对数据进行初步的分析,首先将layer小于等于3的供应商记为1,layer大于3的供应商记为2 好坏供应商的占比为:
load('/Users/milin/采购判别/supplier.Rdata')
table(supplier$label1)
##
## 0 1
## 7487 427569
查看数据的分布:
library(ggplot2)
ggplot(data = supplier, aes(x = supplier_level)) + geom_histogram(stat = 'density') +
facet_grid( ~ label1)
## Warning: Ignoring unknown parameters: binwidth, bins, pad
## Warning: Removed 88751 rows containing non-finite values (stat_density).
ggplot(data = supplier, aes(x = trade_medal)) + geom_histogram(stat = 'density') +
facet_grid( ~ label1)
## Warning: Ignoring unknown parameters: binwidth, bins, pad
## Warning: Removed 162645 rows containing non-finite values (stat_density).
ggplot(data = supplier, aes(x = satis_degree)) + geom_histogram(stat = 'density') +
facet_grid( ~ label1)
## Warning: Ignoring unknown parameters: binwidth, bins, pad
## Warning: Removed 151416 rows containing non-finite values (stat_density).
ggplot(data = supplier, aes(x = description)) + geom_histogram(stat = 'density') +
facet_grid( ~ label1)
## Warning: Ignoring unknown parameters: binwidth, bins, pad
## Warning: Removed 127283 rows containing non-finite values (stat_density).
ggplot(data = supplier, aes(x = resp_speed)) + geom_histogram(stat = 'density') +
facet_grid( ~ label1)
## Warning: Ignoring unknown parameters: binwidth, bins, pad
## Warning: Removed 128953 rows containing non-finite values (stat_density).
ggplot(data = supplier, aes(x = deli_speed)) + geom_histogram(stat = 'density') +
facet_grid( ~ label1)
## Warning: Ignoring unknown parameters: binwidth, bins, pad
## Warning: Removed 138959 rows containing non-finite values (stat_density).

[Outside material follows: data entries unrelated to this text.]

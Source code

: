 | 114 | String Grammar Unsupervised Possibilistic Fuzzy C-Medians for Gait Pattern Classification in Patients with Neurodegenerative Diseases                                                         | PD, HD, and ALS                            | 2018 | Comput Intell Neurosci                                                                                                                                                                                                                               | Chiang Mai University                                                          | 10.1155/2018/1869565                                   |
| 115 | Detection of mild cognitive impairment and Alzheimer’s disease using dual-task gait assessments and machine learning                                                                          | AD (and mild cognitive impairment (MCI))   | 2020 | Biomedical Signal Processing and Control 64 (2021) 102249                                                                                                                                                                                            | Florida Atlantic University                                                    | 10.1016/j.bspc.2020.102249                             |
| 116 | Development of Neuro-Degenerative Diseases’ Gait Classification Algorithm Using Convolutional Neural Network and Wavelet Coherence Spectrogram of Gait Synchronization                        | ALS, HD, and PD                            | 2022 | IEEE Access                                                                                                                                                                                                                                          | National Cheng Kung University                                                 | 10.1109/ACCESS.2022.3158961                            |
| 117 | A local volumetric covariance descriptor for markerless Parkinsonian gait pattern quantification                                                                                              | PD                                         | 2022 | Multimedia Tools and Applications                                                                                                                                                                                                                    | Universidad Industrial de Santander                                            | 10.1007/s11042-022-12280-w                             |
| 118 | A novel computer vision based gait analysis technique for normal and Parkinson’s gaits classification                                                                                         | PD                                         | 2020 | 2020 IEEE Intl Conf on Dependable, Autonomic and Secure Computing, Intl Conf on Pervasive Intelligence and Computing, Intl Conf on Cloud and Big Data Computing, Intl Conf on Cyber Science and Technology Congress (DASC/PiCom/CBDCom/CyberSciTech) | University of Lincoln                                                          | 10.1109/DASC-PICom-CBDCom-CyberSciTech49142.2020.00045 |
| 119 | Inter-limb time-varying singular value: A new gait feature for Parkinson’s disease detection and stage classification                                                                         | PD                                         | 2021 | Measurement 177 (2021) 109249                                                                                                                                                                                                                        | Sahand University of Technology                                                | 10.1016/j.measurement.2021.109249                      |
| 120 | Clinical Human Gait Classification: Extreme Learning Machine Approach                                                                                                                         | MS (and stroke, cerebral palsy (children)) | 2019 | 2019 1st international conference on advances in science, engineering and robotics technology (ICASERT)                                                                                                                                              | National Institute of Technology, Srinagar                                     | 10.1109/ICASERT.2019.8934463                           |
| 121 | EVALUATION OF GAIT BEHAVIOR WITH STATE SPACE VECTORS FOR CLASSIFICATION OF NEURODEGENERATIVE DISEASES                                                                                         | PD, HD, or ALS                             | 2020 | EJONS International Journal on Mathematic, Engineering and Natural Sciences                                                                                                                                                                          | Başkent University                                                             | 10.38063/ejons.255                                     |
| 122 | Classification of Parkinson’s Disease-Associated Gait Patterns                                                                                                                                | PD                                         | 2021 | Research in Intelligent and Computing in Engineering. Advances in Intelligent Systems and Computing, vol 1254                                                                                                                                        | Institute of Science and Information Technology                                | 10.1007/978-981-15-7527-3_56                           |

ggplot(data = supplier, aes(x = repu_rate)) + geom_histogram(stat = 'density') +
facet_grid( ~ label1)
## Warning: Ignoring unknown parameters: binwidth, bins, pad
## Warning: Removed 181608 rows containing non-finite values (stat_density).

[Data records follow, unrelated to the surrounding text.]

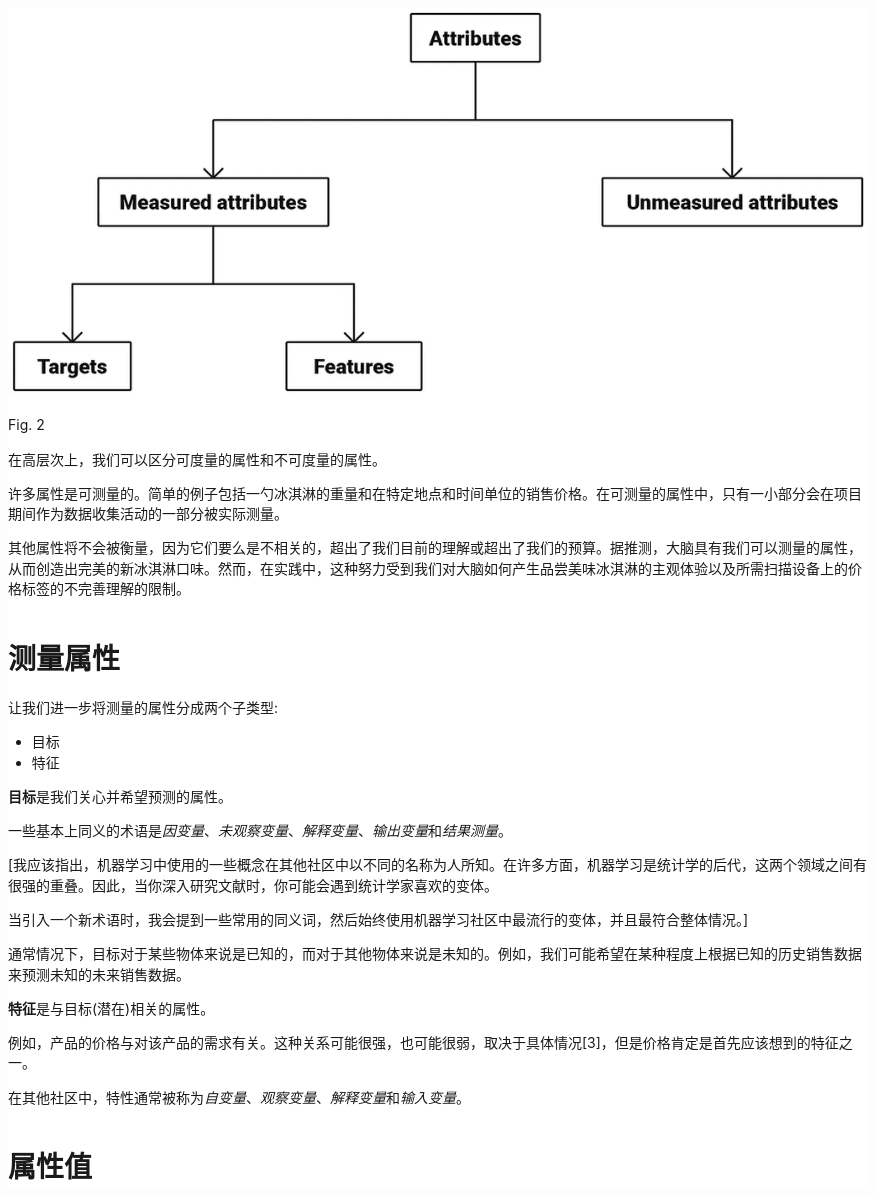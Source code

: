 ![](img/b78dd369574671d179038f545c09e38e.png)

Fig. 2

在高层次上，我们可以区分可度量的属性和不可度量的属性。

许多属性是可测量的。简单的例子包括一勺冰淇淋的重量和在特定地点和时间单位的销售价格。在可测量的属性中，只有一小部分会在项目期间作为数据收集活动的一部分被实际测量。

其他属性将不会被衡量，因为它们要么是不相关的，超出了我们目前的理解或超出了我们的预算。据推测，大脑具有我们可以测量的属性，从而创造出完美的新冰淇淋口味。然而，在实践中，这种努力受到我们对大脑如何产生品尝美味冰淇淋的主观体验以及所需扫描设备上的价格标签的不完善理解的限制。

# 测量属性

让我们进一步将测量的属性分成两个子类型:

*   目标
*   特征

**目标**是我们关心并希望预测的属性。

一些基本上同义的术语是*因变量*、*未观察变量*、*解释变量*、*输出变量*和*结果测量*。

[我应该指出，机器学习中使用的一些概念在其他社区中以不同的名称为人所知。在许多方面，机器学习是统计学的后代，这两个领域之间有很强的重叠。因此，当你深入研究文献时，你可能会遇到统计学家喜欢的变体。

当引入一个新术语时，我会提到一些常用的同义词，然后始终使用机器学习社区中最流行的变体，并且最符合整体情况。]

通常情况下，目标对于某些物体来说是已知的，而对于其他物体来说是未知的。例如，我们可能希望在某种程度上根据已知的历史销售数据来预测未知的未来销售数据。

**特征**是与目标(潜在)相关的属性。

例如，产品的价格与对该产品的需求有关。这种关系可能很强，也可能很弱，取决于具体情况[3]，但是价格肯定是首先应该想到的特征之一。

在其他社区中，特性通常被称为*自变量*、*观察变量*、*解释变量*和*输入变量*。

# 属性值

从中可以看到,好坏数据之间的分布非常相似,也就是说这些数据对于供应商的好坏没有区分能力。
但是还是尝试简历模型
library(dplyr)
## Warning: package 'dplyr' was built under R version 3.4.4
library(caret)
## Warning: package 'caret' was built under R version 3.4.4
supplier_noNA <- na.omit(supplier)
supplier_noNA$label1 <- as.factor(supplier_noNA$label1)
supplier_noNA$label2 <- as.factor(supplier_noNA$label2)

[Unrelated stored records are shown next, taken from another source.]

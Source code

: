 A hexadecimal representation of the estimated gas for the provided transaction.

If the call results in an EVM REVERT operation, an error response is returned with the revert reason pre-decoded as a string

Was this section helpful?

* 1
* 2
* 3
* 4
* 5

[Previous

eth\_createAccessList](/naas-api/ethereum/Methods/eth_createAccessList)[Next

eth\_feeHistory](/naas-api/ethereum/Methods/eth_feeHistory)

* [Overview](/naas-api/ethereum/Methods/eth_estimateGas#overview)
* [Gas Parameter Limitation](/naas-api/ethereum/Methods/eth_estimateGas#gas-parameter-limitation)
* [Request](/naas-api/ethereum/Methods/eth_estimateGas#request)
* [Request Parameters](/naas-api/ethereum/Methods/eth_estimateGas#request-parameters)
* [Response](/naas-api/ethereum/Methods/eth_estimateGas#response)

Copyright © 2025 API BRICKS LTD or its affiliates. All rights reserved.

good <- filter(supplier_noNA,label1==0)
## Warning: package 'bindrcpp' was built under R version 3.4.4
bad <- filter(supplier_noNA,label1==1)
bad <- sample_n(bad,size = 7000)
alldata <- rbind(good,bad)
library(party)
library(caret)
set.seed(1)
id <- sample(1:13045,size = 13045*0.7)
train <- alldata[id,]
test <- alldata[-id,]
model <- ctree(formula = label2~.,data = train[,-c(1,9)])
model <- randomForest::randomForest(formula = label1~.,data = train[,-c(1,10)])
p <- predict(model,newdata=test[,-c(1,10)])
confusionMatrix(p,test$label1)
## Confusion Matrix and Statistics
##
## Reference
## Prediction 0 1
## 0 1262 699
## 1 511 1442
##
## Accuracy : 0.6909
## 95% CI : (0.6761, 0.7053)
## No Information Rate : 0.547
## P-Value [Acc > NIR] : < 2.2e-16
##
## Kappa : 0.3818
## Mcnemar's Test P-Value : 7.621e-08
##
## Sensitivity : 0.7118
## Specificity : 0.6735
## Pos Pred Value : 0.6435
## Neg Pred Value : 0.7384
## Prevalence : 0.4530
## Detection Rate : 0.3224
## Detection Prevalence : 0.5010
## Balanced Accuracy : 0.6927
##
## 'Positive' Class : 0
##
可以发现,模型的效果并不是很好